**EXERCISE DETAILS**
Compute how many lines in the data below contain "forwarder"; answer only with that number.

(RECORD EXTRACTS)

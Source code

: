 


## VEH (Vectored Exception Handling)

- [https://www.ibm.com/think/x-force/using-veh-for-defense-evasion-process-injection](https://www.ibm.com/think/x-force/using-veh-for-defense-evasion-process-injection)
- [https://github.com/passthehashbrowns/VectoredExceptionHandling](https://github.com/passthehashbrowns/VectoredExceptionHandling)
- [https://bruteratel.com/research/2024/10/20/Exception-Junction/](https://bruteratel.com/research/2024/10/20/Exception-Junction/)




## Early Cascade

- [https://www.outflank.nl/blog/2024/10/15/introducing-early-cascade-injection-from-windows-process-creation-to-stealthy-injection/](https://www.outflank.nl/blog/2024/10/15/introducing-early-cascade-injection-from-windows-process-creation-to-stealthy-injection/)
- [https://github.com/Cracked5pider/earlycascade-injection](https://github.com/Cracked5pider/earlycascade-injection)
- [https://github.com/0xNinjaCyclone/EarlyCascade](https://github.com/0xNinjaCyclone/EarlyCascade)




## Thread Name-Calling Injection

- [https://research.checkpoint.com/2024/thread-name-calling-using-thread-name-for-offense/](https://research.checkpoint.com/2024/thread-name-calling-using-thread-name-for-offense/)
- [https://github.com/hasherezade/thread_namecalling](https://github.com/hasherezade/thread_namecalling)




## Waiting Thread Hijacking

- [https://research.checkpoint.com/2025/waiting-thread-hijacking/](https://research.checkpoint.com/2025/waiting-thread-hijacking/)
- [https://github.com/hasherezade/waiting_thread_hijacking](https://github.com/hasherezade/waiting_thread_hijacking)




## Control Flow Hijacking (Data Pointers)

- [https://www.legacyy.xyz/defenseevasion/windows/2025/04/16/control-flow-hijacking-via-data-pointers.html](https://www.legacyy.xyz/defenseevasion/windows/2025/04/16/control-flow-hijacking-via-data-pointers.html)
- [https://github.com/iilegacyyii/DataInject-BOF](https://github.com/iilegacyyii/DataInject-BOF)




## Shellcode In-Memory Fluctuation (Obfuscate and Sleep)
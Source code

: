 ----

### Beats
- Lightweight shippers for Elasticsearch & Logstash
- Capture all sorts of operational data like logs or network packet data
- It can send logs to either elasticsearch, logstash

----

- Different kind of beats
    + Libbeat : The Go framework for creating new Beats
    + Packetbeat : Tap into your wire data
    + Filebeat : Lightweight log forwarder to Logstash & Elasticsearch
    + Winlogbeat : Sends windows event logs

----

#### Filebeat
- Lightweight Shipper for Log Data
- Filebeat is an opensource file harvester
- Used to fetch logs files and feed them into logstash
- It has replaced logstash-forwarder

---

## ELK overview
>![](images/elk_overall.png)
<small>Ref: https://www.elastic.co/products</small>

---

(End RECORD EXTRACTS)

**EXERCISE RESPONSE**
2